Элеватор, пробитый бомбами, медленно горел. Тлело в его окладах зерно, дым пробивался вверх и окутывал крышу. Она стояла на этом гигантском строении, которое каждую минуту могло вспыхнуть. Стояла и тогда, когда внутри его шли отчаянные рукопашные схватки, стояла, пока гитлеровцы не начали взбираться на верхние этажи. И ей казалось, что стоит она не на здании, а на высокой круче и видит оттуда не только этот русский город, Волгу и степи, а и свою Ворсклу, родную Украину, всю в далеком огненном зареве…
Затем двинулись на запад. Прошли истерзанный врагом родной край и встали на охрану синего неба обманутой фашистами Румынии.
И вот теперь, когда утреннее солнце выходит из-за туч, весь этот тяжелый честный путь будто отодвинулся в далекий сон и она видит мир только сквозь решетку маленького окошка…
Никогда не думала, что над объектом может появиться «боинг». Видела его только на рисунке, но догадалась бы сразу, если бы хоть на секунду пришла мысль, что он может тут оказаться…
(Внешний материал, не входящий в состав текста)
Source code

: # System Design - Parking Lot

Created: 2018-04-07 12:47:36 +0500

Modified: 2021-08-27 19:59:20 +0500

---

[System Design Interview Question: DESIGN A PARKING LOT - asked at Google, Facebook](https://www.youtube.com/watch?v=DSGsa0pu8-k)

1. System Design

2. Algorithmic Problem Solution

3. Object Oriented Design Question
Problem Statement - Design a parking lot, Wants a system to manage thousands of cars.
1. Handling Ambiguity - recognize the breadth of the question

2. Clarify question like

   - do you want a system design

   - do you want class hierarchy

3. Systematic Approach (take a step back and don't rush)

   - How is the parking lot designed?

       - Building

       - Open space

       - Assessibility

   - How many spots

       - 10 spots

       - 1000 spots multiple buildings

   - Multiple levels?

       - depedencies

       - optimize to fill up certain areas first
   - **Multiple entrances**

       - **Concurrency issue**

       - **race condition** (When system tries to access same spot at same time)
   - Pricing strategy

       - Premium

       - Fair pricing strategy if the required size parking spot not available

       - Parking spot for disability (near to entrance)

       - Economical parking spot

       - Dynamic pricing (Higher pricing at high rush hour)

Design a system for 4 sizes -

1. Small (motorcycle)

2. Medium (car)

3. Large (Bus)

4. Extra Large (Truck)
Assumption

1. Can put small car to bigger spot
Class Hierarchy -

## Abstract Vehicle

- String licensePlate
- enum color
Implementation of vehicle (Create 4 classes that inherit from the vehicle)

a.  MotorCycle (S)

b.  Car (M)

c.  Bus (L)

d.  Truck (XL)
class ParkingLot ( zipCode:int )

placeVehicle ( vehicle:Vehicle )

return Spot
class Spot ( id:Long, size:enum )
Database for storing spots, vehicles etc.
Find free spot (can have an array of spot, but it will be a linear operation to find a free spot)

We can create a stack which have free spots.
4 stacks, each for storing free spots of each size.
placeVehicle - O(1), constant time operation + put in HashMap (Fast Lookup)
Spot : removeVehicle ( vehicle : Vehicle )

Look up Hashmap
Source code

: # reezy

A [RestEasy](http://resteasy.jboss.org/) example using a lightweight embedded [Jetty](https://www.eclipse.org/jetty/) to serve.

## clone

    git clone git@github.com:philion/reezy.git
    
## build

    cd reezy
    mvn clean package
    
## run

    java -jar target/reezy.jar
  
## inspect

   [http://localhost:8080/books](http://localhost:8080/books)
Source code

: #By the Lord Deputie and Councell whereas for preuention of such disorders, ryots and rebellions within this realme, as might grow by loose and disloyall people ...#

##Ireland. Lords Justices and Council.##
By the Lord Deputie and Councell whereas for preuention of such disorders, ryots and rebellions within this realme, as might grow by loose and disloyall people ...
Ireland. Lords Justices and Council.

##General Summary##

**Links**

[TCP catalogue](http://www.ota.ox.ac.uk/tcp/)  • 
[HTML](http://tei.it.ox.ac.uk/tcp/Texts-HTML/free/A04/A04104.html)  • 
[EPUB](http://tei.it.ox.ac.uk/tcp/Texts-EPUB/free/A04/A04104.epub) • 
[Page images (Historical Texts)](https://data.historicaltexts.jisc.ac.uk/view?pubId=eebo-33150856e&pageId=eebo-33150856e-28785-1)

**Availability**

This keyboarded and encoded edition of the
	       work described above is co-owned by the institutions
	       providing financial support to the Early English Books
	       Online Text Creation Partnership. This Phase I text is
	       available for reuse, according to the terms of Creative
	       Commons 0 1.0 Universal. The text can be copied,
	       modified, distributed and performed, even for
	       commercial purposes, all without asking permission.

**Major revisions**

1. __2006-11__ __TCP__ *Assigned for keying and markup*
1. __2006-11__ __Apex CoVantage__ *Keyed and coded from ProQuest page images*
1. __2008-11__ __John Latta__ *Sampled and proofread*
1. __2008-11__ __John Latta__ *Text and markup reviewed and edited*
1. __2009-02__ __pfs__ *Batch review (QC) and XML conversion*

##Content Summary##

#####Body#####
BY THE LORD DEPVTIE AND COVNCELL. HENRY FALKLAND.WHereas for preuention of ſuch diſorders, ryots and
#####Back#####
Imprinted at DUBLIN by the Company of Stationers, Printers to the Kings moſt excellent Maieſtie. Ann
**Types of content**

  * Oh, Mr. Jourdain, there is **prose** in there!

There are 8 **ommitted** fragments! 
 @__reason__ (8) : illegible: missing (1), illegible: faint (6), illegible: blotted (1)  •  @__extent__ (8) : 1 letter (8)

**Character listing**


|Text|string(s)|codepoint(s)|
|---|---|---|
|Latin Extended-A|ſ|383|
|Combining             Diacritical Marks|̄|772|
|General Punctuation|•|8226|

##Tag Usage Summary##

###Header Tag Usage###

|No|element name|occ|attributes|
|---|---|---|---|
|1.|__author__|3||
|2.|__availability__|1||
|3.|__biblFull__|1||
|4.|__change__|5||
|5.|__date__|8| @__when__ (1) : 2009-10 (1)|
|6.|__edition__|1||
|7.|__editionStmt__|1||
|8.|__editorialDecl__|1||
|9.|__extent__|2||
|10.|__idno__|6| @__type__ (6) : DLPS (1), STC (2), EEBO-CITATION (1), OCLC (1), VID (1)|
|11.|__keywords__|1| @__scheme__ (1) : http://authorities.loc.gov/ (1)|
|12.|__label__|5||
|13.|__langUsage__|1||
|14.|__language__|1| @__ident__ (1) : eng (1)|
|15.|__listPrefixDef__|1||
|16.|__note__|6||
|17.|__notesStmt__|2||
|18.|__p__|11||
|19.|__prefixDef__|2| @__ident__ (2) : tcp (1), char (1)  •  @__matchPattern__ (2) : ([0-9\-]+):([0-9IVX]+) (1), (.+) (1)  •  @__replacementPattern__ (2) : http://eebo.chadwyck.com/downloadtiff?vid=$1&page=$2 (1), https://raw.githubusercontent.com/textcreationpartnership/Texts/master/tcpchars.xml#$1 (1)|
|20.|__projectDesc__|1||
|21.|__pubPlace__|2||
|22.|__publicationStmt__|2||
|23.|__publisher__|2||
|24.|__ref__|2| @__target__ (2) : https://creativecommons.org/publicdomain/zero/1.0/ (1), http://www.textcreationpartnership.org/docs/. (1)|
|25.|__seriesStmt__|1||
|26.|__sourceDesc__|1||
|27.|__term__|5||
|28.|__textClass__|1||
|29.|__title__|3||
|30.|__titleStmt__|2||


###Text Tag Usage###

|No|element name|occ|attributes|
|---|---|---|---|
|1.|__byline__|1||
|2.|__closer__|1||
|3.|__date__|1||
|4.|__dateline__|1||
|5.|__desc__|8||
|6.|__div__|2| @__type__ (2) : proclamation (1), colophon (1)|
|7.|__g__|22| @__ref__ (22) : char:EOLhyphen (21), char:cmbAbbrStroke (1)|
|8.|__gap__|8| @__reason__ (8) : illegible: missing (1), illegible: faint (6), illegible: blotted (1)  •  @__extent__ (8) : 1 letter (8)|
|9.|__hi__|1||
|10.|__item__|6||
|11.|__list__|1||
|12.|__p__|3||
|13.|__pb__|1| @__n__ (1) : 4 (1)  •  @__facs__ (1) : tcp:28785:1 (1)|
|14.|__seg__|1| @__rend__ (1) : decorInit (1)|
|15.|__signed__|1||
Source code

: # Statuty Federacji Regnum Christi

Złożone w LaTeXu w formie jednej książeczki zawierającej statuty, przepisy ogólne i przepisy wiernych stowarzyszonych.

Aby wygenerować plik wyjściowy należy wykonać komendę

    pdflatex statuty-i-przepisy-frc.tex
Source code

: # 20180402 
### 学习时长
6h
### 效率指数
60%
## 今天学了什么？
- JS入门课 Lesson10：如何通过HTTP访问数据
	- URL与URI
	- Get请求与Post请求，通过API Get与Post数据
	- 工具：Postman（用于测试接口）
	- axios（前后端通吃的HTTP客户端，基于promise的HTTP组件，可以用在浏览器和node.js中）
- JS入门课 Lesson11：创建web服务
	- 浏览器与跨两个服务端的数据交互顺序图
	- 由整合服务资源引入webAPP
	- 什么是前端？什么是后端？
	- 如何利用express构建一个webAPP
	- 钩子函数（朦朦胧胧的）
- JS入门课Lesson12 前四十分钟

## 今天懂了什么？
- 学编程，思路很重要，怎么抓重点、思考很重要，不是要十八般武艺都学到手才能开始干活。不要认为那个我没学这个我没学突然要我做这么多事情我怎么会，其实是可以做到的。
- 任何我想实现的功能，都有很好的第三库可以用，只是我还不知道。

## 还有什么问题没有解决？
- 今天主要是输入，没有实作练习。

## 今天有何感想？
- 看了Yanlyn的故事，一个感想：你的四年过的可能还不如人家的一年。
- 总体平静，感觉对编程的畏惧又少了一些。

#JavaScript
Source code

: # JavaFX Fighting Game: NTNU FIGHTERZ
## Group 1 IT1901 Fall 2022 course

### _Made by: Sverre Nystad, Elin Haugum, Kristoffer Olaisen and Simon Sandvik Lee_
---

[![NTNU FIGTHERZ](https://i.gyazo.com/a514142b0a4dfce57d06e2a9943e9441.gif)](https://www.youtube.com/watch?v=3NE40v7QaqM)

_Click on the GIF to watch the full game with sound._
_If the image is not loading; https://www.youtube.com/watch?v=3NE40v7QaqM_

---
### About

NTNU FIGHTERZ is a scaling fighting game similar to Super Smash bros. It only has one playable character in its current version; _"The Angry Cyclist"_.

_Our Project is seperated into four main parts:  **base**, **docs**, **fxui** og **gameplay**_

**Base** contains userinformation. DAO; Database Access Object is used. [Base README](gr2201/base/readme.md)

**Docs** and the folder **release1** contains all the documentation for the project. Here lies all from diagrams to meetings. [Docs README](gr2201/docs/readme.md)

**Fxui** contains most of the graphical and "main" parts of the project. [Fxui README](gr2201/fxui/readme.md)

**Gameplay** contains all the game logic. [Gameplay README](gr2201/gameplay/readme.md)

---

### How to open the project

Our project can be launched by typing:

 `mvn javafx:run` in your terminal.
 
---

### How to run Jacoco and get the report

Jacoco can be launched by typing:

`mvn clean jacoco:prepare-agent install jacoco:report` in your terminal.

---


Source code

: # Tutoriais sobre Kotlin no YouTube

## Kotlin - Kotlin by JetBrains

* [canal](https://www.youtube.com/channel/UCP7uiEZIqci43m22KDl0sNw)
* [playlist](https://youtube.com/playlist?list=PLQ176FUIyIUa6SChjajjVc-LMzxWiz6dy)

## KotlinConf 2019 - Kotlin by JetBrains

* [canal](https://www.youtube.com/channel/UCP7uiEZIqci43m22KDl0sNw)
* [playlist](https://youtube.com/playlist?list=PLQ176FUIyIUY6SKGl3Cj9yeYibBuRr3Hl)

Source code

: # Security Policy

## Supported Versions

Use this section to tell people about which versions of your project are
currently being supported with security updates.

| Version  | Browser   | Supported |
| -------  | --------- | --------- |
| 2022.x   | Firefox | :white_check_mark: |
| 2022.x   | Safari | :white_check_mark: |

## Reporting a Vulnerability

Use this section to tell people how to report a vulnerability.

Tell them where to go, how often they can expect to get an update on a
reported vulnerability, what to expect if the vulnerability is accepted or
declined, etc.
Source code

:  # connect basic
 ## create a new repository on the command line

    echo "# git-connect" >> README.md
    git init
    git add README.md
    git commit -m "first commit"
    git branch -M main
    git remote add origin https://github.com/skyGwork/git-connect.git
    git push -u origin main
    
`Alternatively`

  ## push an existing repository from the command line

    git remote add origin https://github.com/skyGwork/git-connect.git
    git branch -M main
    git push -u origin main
А он подкрадывался, прятался за солнцем, за облачной кисеей, будто вор… И никто не знал, что летит друг, никто не предупредил…
Щелкнул в дверях замок. Вошел начальник караула Чекалин, за ним выглядывала девушка, приносившая завтрак.
— Почему не ешь? — сурово спросил сержант. — Голодовку надумала объявить? Не глупи, девка, — по головке не погладят! — и он вышел, хлопнув дверью.
Зина механически взяла ложку, картошка затвердела, слиплась в твердый комок. Зина ковырнула ее, взяла кусочек мяса, пожевала: нет, не лезет в горло.
За дверью снова послышались шаги. Опять щелкнул замок. Зина положила ложку. «Будь что будет!»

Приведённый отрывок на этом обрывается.